Glaube ist ein vielschichtiger Begriff. Das Deutsche Wörterbuch widmet diesem Stichwort 41 Spalten. Es werden vier Hauptbedeutungen bzw. -verwendungen unterschieden, die sich jedoch teilweise überschneiden und durchdringen1):
- Glaube als religiöser Begriff.
- In Bezug auf christliche Religion wird Glaube zunächst als seelisch-geistige Handlung und inneres Verhalten des Menschen Gott und seiner Offenbarung gegenüber verstanden.
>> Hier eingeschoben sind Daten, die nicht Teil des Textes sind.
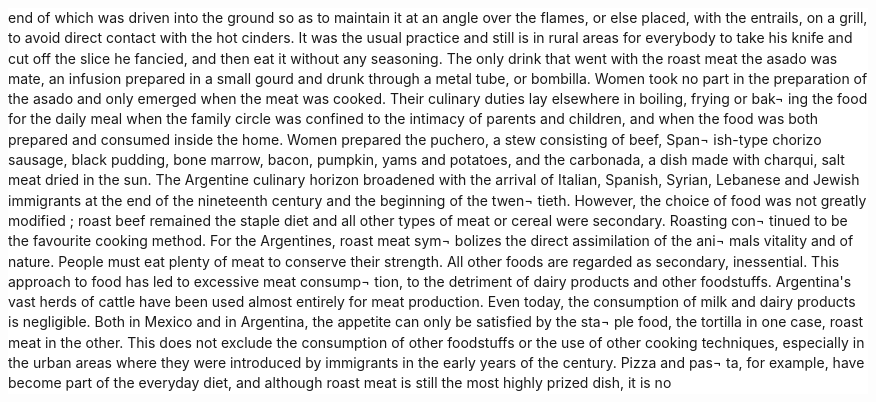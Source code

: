 end of which was driven into the ground
so as to maintain it at an angle over the
flames, or else placed, with the entrails,
on a grill, to avoid direct contact with the
hot cinders.
It was the usual practice and still is in
rural areas for everybody to take his
knife and cut off the slice he fancied, and
then eat it without any seasoning. The
only drink that went with the roast
meat the asado was mate, an infusion
prepared in a small gourd and drunk
through a metal tube, or bombilla.
Women took no part in the preparation
of the asado and only emerged when the
meat was cooked. Their culinary duties
lay elsewhere in boiling, frying or bak¬
ing the food for the daily meal when the
family circle was confined to the intimacy
of parents and children, and when the
food was both prepared and consumed
inside the home. Women prepared the
puchero, a stew consisting of beef, Span¬
ish-type chorizo sausage, black pudding,
bone marrow, bacon, pumpkin, yams
and potatoes, and the carbonada, a dish
made with charqui, salt meat dried in the
sun.
The Argentine culinary horizon
broadened with the arrival of Italian,
Spanish, Syrian, Lebanese and Jewish
immigrants at the end of the nineteenth
century and the beginning of the twen¬
tieth. However, the choice of food was
not greatly modified ; roast beef remained
the staple diet and all other types of meat
or cereal were secondary. Roasting con¬
tinued to be the favourite cooking
method.
For the Argentines, roast meat sym¬
bolizes the direct assimilation of the ani¬
mals vitality and of nature. People must
eat plenty of meat to conserve their
strength. All other foods are regarded as
secondary, inessential. This approach to
food has led to excessive meat consump¬
tion, to the detriment of dairy products
and other foodstuffs. Argentina's vast
herds of cattle have been used almost
entirely for meat production. Even
today, the consumption of milk and dairy
products is negligible.
Both in Mexico and in Argentina, the
appetite can only be satisfied by the sta¬
ple food, the tortilla in one case, roast
meat in the other. This does not exclude
the consumption of other foodstuffs or
the use of other cooking techniques,
especially in the urban areas where they
were introduced by immigrants in the
early years of the century. Pizza and pas¬
ta, for example, have become part of the
everyday diet, and although roast meat is
still the most highly prized dish, it is no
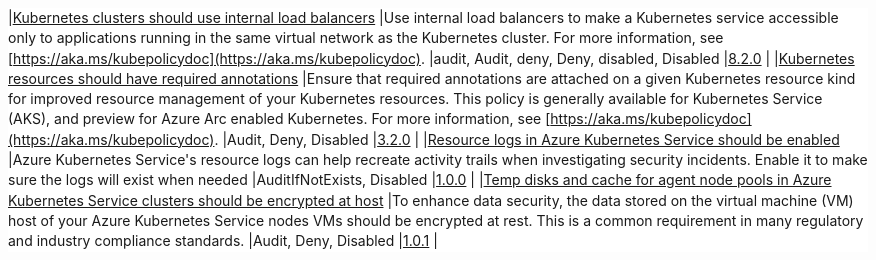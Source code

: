 |[Kubernetes clusters should use internal load balancers](https://portal.azure.com/#blade/Microsoft_Azure_Policy/PolicyDetailBlade/definitionId/%2Fproviders%2FMicrosoft.Authorization%2FpolicyDefinitions%2F3fc4dc25-5baf-40d8-9b05-7fe74c1bc64e) |Use internal load balancers to make a Kubernetes service accessible only to applications running in the same virtual network as the Kubernetes cluster. For more information, see [https://aka.ms/kubepolicydoc](https://aka.ms/kubepolicydoc). |audit, Audit, deny, Deny, disabled, Disabled |[8.2.0](https://github.com/Azure/azure-policy/blob/master/built-in-policies/policyDefinitions/Kubernetes/LoadbalancerNoPublicIPs.json) |
|[Kubernetes resources should have required annotations](https://portal.azure.com/#blade/Microsoft_Azure_Policy/PolicyDetailBlade/definitionId/%2Fproviders%2FMicrosoft.Authorization%2FpolicyDefinitions%2F9a5f4e39-e427-4d5d-ae73-93db00328bec) |Ensure that required annotations are attached on a given Kubernetes resource kind for improved resource management of your Kubernetes resources. This policy is generally available for Kubernetes Service (AKS), and preview for Azure Arc enabled Kubernetes. For more information, see [https://aka.ms/kubepolicydoc](https://aka.ms/kubepolicydoc). |Audit, Deny, Disabled |[3.2.0](https://github.com/Azure/azure-policy/blob/master/built-in-policies/policyDefinitions/Kubernetes/EnforceResourceAnnotation.json) |
|[Resource logs in Azure Kubernetes Service should be enabled](https://portal.azure.com/#blade/Microsoft_Azure_Policy/PolicyDetailBlade/definitionId/%2Fproviders%2FMicrosoft.Authorization%2FpolicyDefinitions%2F245fc9df-fa96-4414-9a0b-3738c2f7341c) |Azure Kubernetes Service's resource logs can help recreate activity trails when investigating security incidents. Enable it to make sure the logs will exist when needed |AuditIfNotExists, Disabled |[1.0.0](https://github.com/Azure/azure-policy/blob/master/built-in-policies/policyDefinitions/Kubernetes/AuditDiagnosticLog_Audit.json) |
|[Temp disks and cache for agent node pools in Azure Kubernetes Service clusters should be encrypted at host](https://portal.azure.com/#blade/Microsoft_Azure_Policy/PolicyDetailBlade/definitionId/%2Fproviders%2FMicrosoft.Authorization%2FpolicyDefinitions%2F41425d9f-d1a5-499a-9932-f8ed8453932c) |To enhance data security, the data stored on the virtual machine (VM) host of your Azure Kubernetes Service nodes VMs should be encrypted at rest. This is a common requirement in many regulatory and industry compliance standards. |Audit, Deny, Disabled |[1.0.1](https://github.com/Azure/azure-policy/blob/master/built-in-policies/policyDefinitions/Kubernetes/AKS_EncryptionAtHost_Deny.json) |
- Durch den Glaubensakt wird eine religiöse Überzeugung bewirkt, einschließlich des Fürwahrhaltens biblischer und kirchlicher Lehren und einer Lebensführung nach den christlichen Geboten.
- Glaube als christliche Tugend zeigt sich in Gottvertrauen, Treue und Gehorsam Gott gegenüber.
- Glaube als Eigenschaft Gottes im Sinne von Treue, Zuverlässigkeit (nur biblisch verwendet, etwa in Röm 3,3b gemäß Luther).
- Glaube als Gesamtheit der Lehren, die Gegenstand des christlichen Glaubens sind.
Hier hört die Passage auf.